Re: [SQL] DISTINCT ON: speak now or forever hold your peace

From: Tom Lane <tgl(at)sss(dot)pgh(dot)pa(dot)us>
To: Julian Scarfe <jscarfe(at)callnetuk(dot)com>
Cc: pgsql-hackers(at)postgreSQL(dot)org, pgsql-sql <pgsql-sql(at)postgreSQL(dot)org>
Subject: Re: [SQL] DISTINCT ON: speak now or forever hold your peace
Date: 2000-01-25 17:16:46
Message-ID: 13995.948820606@sss.pgh.pa.us
Views: Raw Message | Whole Thread | Download mbox | Resend email
Thread:
Lists: pgsql-hackers pgsql-sql

Julian Scarfe <jscarfe(at)callnetuk(dot)com> writes:
>>> I use 'distinct on' to get the most recent reports for each of a group of
>>> locations. E.g.:
>>>
>>> select distinct on location * from reports where location ~~ 'Lond%'
>>> order by location, reporttime desc;
>>>
>>> to get the tuples that offer the most recent reports for each of London,
>>> Londonderry, Londy etc.
>>>
>>> Is there an alternative?
>>
>> select location, max(report_time) from reports group by location

> But I want report_text *too* -- that's the important bit, and it's not an
> aggregate or common column in the group.

Right. That is the motivation that was given for keeping DISTINCT ON
and trying to clean it up: if you ORDER BY the DISTINCT field plus
enough other fields to give a unique ordering, and then rely on the
(undocumented) implementation property that you'll get the first tuple
out of each group with the same DISTINCT field, then you can get useful
effects like this one.

It's a kluge, and it's not readily extensible to cases such as needing to
apply the DISTINCT filter across two fields, but it does solve problems
that you can't straightforwardly rewrite into GROUP BY.

Tell you what: there are two things that are really bugging me about
DISTINCT ON. If I could get consensus on patching these things,
I'd be willing to do that rather than yank it.

One gripe is the lame-brain syntax: because there is no separator
between the DISTINCT ON column name and the first select targetlist
item, the DISTINCT ON target cannot be anything more complex than an
unadorned column name. For example "SELECT DISTINCT ON A+B+C, ..."
must be interpreted as DISTINCT ON A with a first target of +B+C;
if we tried to allow more complex expressions then it becomes ambiguous
whether that was meant or DISTINCT ON A+B with a first target of +C.
To fix this we need some kind of syntactic separator. The cleanest
idea that comes to my mind is to require parentheses around the ON
target:
SELECT DISTINCT ON (expression) target1, ...
One immediate advantage of allowing an expression is that you can do
distinct-on-two-fields in a rather klugy way, eg
SELECT DISTINCT ON (field1 || ' ' || field2) ...
We might someday extend it to allow multiple DISTINCT fields, eg,
SELECT DISTINCT ON (expr1 [, expr2 ...]) target1, ...
but I'm not promising to do that now (unless it's really easy ;-)).

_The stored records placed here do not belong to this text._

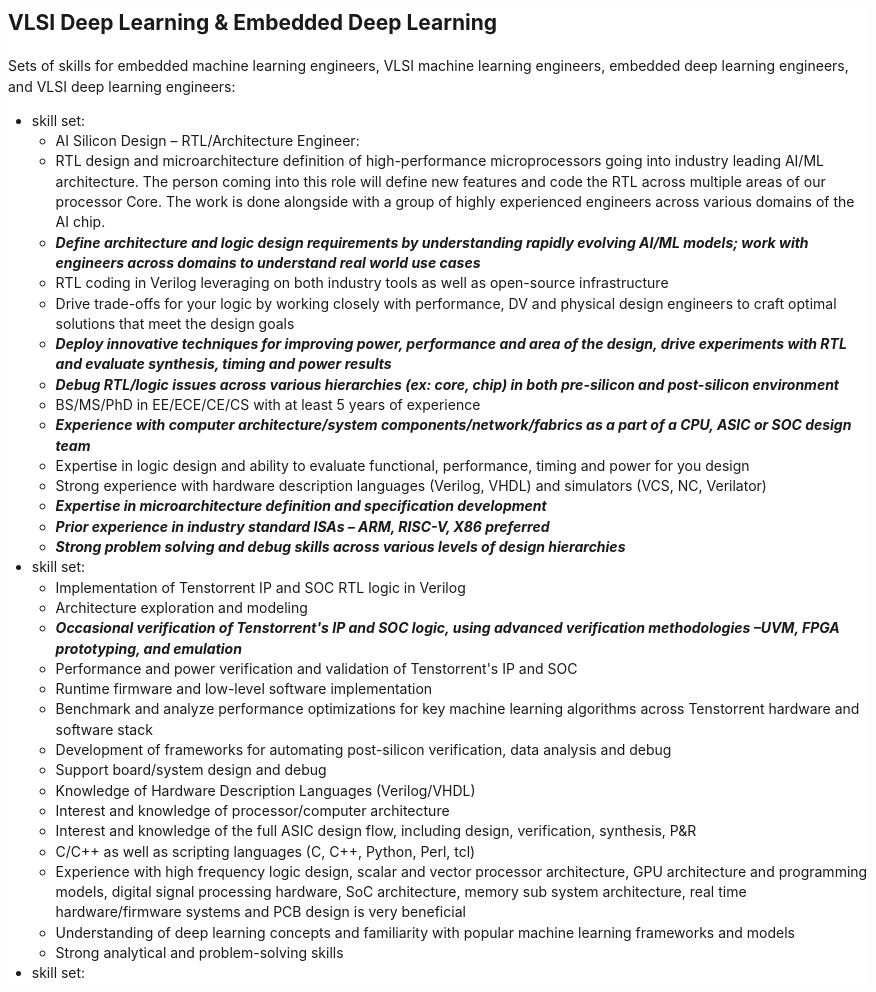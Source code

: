 











##	VLSI Deep Learning & Embedded Deep Learning





Sets of skills for embedded machine learning engineers, VLSI machine learning engineers, embedded deep learning engineers, and VLSI deep learning engineers:
+ skill set:
	- AI Silicon Design – RTL/Architecture Engineer:
	- RTL design and microarchitecture definition of high-performance microprocessors going into industry leading AI/ML architecture. The person coming into this role will define new features and code the RTL across multiple areas of our processor Core. The work is done alongside with a group of highly experienced engineers across various domains of the AI chip.
	- ***Define architecture and logic design requirements by understanding rapidly evolving AI/ML models; work with engineers across domains to understand real world use cases***
	- RTL coding in Verilog leveraging on both industry tools as well as open-source infrastructure
	- Drive trade-offs for your logic by working closely with performance, DV and physical design engineers to craft optimal solutions that meet the design goals
	- ***Deploy innovative techniques for improving power, performance and area of the design, drive experiments with RTL and evaluate synthesis, timing and power results***
	- ***Debug RTL/logic issues across various hierarchies (ex: core, chip) in both pre-silicon and post-silicon environment***
	- BS/MS/PhD in EE/ECE/CE/CS with at least 5 years of experience
	- ***Experience with computer architecture/system components/network/fabrics as a part of a CPU, ASIC or SOC design team***
	- Expertise in logic design and ability to evaluate functional, performance, timing and power for you design
	- Strong experience with hardware description languages (Verilog, VHDL) and simulators (VCS, NC, Verilator)
	- ***Expertise in microarchitecture definition and specification development***
	- ***Prior experience in industry standard ISAs – ARM, RISC-V, X86 preferred***
	- ***Strong problem solving and debug skills across various levels of design hierarchies***
+ skill set:
	- Implementation of Tenstorrent IP and SOC RTL logic in Verilog
	- Architecture exploration and modeling
	- ***Occasional verification of Tenstorrent's IP and SOC logic, using advanced verification methodologies –UVM, FPGA prototyping, and emulation***
	- Performance and power verification and validation of Tenstorrent's IP and SOC
	- Runtime firmware and low-level software implementation
	- Benchmark and analyze performance optimizations for key machine learning algorithms across Tenstorrent hardware and software stack
	- Development of frameworks for automating post-silicon verification, data analysis and debug
	- Support board/system design and debug
	- Knowledge of Hardware Description Languages (Verilog/VHDL)
	- Interest and knowledge of processor/computer architecture
	- Interest and knowledge of the full ASIC design flow, including design, verification, synthesis, P&R
	- C/C++ as well as scripting languages (C, C++, Python, Perl, tcl)
	- Experience with high frequency logic design, scalar and vector processor architecture, GPU architecture and programming models, digital signal processing hardware, SoC architecture, memory sub system architecture, real time hardware/firmware systems and PCB design is very beneficial
	- Understanding of deep learning concepts and familiarity with popular machine learning frameworks and models
	- Strong analytical and problem-solving skills
+ skill set:
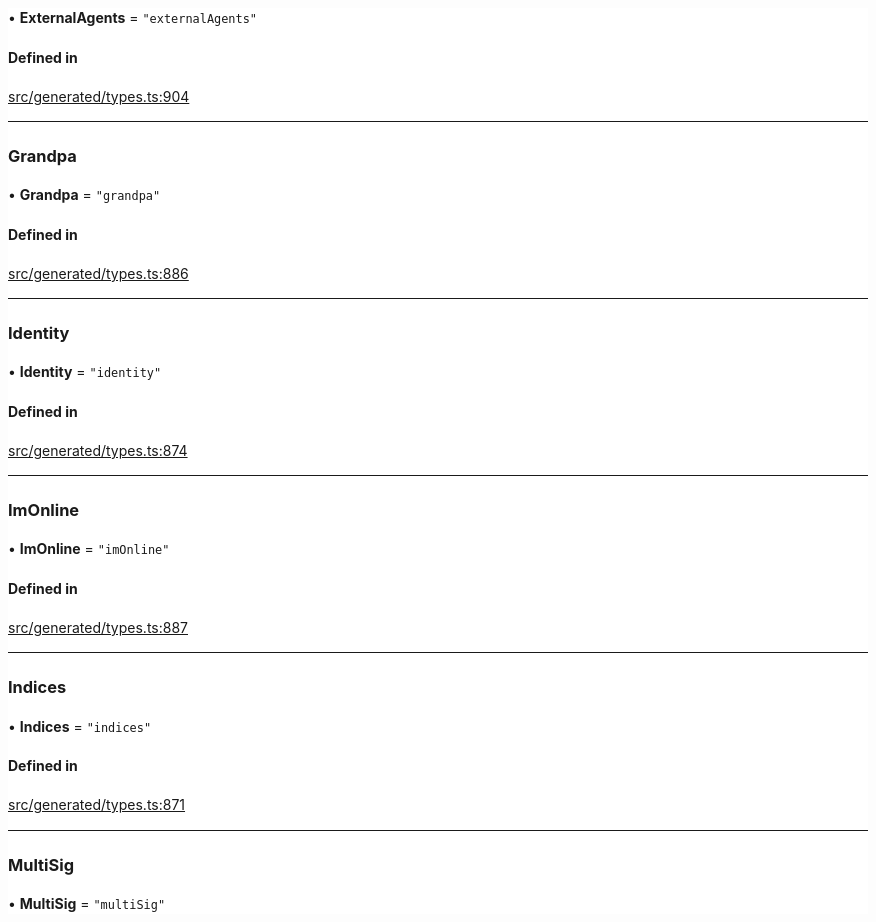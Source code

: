 • **ExternalAgents** = ``"externalAgents"``

#### Defined in

[src/generated/types.ts:904](https://github.com/PolymeshAssociation/polymesh-private-sdk/blob/dd40dc5f/src/generated/types.ts#L904)

___

### Grandpa

• **Grandpa** = ``"grandpa"``

#### Defined in

[src/generated/types.ts:886](https://github.com/PolymeshAssociation/polymesh-private-sdk/blob/dd40dc5f/src/generated/types.ts#L886)

___

### Identity

• **Identity** = ``"identity"``

#### Defined in

[src/generated/types.ts:874](https://github.com/PolymeshAssociation/polymesh-private-sdk/blob/dd40dc5f/src/generated/types.ts#L874)

___

### ImOnline

• **ImOnline** = ``"imOnline"``

#### Defined in

[src/generated/types.ts:887](https://github.com/PolymeshAssociation/polymesh-private-sdk/blob/dd40dc5f/src/generated/types.ts#L887)

___

### Indices

• **Indices** = ``"indices"``

#### Defined in

[src/generated/types.ts:871](https://github.com/PolymeshAssociation/polymesh-private-sdk/blob/dd40dc5f/src/generated/types.ts#L871)

___

### MultiSig

• **MultiSig** = ``"multiSig"``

The other gripe is the bad interaction with ORDER BY, as was illustrated
in my example of last night: if you ORDER BY something that's not the
DISTINCT field, it doesn't work. We could get something that kind of
works by applying two sorting passes: first sort by the DISTINCT field,
then run the duplicate-elimination filter, then re-sort by the ORDER BY
field(s). The trouble with that is that it means the user no longer has
control of the sort order within the same-DISTINCT-field-value groups
during the first sort phase, so there's no way for him to control which
tuple gets kept from each group. What I'd prefer to do is put in an
error check that says "if you use both DISTINCT ON and ORDER BY, then
the DISTINCT ON expression must be the first ORDER BY item". That way
the ORDER BY ordering can be the same one used for the
duplicate-elimination pass, and we don't have the semantic problem.
Note that Julian's example meets this constraint.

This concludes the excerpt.